As shown in fig. 7, the method includes:
step S710: the method comprises the steps of obtaining a pre-disaster image and a post-disaster image of a target area, and inputting the pre-disaster image and the post-disaster image into a pre-trained building damage recognition model to obtain a building damage recognition result corresponding to the target area.
The specific implementation process of this step may refer to the description of the corresponding part in the first embodiment, and this embodiment is not described herein.
Step S720: and acquiring the policy data, matching the policy data with the building damage identification result, and generating a claim settlement plan according to the matching result.
The embodiment can apply the building damage recognition result to the insurance claim scene, specifically, after obtaining the building damage recognition result, further extracting the preset type of policy data in the system. The preset type of policy data is a building related policy of the applied insurance standard, such as a major disaster property policy, etc.
And further matching the extracted policy data with a building damage identification result, wherein in the matching process, the position of the insurance target (building targets such as houses and workshops) in each policy data can be matched with the building damage identification result, so that the policy to be subjected to the claim settlement, the claim amount of the policy and the like are determined. And then generates a claims plan.
In addition, the building damage recognition result can be applied to post-disaster rescue and post-disaster reconstruction scenes, for example, rescue grades corresponding to different areas can be generated according to the building damage recognition result, wherein the higher the damage degree is, the higher the rescue grade is.

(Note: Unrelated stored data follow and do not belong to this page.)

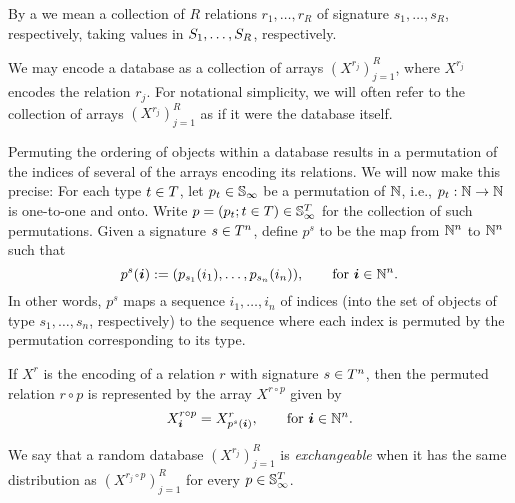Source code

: \begin{definition}[database]
By a  we mean a collection of $R$ relations $r_1,\dotsc,r_R$ of signature $s_1,\dotsc,s_R$, respectively, taking values in $S_1,\dotsc,S_R$, respectively.
\end{definition}

We may encode a database as a collection of arrays $(X^{r_j})_{j=1}^R$, where $X^{r_j}$ encodes the relation $r_j$.  
For notational simplicity, we will often refer to the collection of arrays $(X^{r_j})_{j=1}^R$ as if it were the database itself.

Permuting the ordering of objects within a database results in a permutation of the indices of several of the arrays encoding its relations.  We will now make this precise:
For each type $t \in T$, let $p_t \in \mathbb{S}_{\infty}$ be a permutation of $\mathbb{N}$, i.e., $p_t : \mathbb{N} \to \mathbb{N}$ is one-to-one and onto.  
Write $p = (p_t ; t \in T) \in \mathbb{S}_{\infty}^T$ for the collection of such permutations.
Given a signature $s \in T^n$, define $p^s$ to be the map from $\mathbb{N}^n$ to $\mathbb{N}^n$ such that
\[
p^s(\bm{i}) := (p_{s_1}(i_1), \dotsc,p_{s_n}(i_n)), \qquad \text{for } \bm{i} \in \mathbb{N}^n.
\]
In other words, $p^s$ maps a sequence $i_1,\dotsc,i_n$ of indices (into the set of objects of type $s_1,\dotsc,s_n$, respectively) to the sequence where each index is permuted by the permutation corresponding to its type.

If $X^r$ is the encoding of a relation $r$ with signature $s \in T^n$, then the permuted relation $r \circ p$ is represented by the array $X^{r\circ p}$ given by
\[
X^{r \circ p}_{\bm{i}} = X^r_{p^s(\bm{i})}, \qquad \text{for } \bm{i} \in \mathbb{N}^n.
\]


\begin{definition}
We say that a random database $(X^{r_j})_{j=1}^R$ is \emph{exchangeable} when it has the same distribution as $(X^{r_j\circ p})_{j=1}^R$ for every $p \in \mathbb{S}_{\infty}^T$.
\end{definition}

Therefore, the embodiment can apply the building damage recognition result to the insurance claim scene, so that the claim settlement plan is automatically generated according to the matching result of the policy data and the building damage recognition result, thereby improving the claim settlement efficiency and being beneficial to the insurance person (company) to carry out fund distribution and the like.
Example IV
Fig. 8 is a schematic functional structure diagram of a building damage recognition device based on machine learning according to a fourth embodiment of the present invention. As shown in fig. 8, the apparatus includes: a data acquisition module 81, an input module 82 and a model prediction module 83.
The data acquisition module is suitable for acquiring a pre-disaster image and a post-disaster image of the target area;
the input module is suitable for inputting the pre-disaster image and the post-disaster image into a pre-trained building damage recognition model;
the model prediction module is suitable for inputting the pre-disaster image and the post-disaster image into a first sub-network in a pre-trained building damage identification model; respectively inputting the output result of the first subnetwork into a pre-disaster subnetwork and a post-disaster subnetwork in the building damage identification model; inputting the output result of the pre-disaster subnetwork and the post-disaster subnetwork to a second subnetwork in the building damage identification model; and generating a building damage identification result corresponding to the target area according to the output result of the second sub-network.
Optionally, the first subnetwork includes: a cavity residual error network;
and/or the pre-disaster sub-network and the post-disaster sub-network have the same network structure; wherein the pre-disaster subnetwork and/or the post-disaster subnetwork comprises: a hole residual network and an SE-ResNet network;
and/or, the second subnetwork comprises: hole residual network, SE-ResNet network, and pyramid pooling network.
Optionally, the model prediction module is further adapted to: and subtracting output results of the pre-disaster subnetwork and the post-disaster subnetwork, and inputting the subtracted output results to a second subnetwork in the building damage identification model.
Optionally, the apparatus further includes: the model training module is suitable for acquiring an initial sample set and constructing an initial building damage recognition model;
preprocessing the initial sample set to obtain a preprocessed sample set;
training the initial building damage recognition model by using the preprocessed sample set to obtain a trained building damage recognition model.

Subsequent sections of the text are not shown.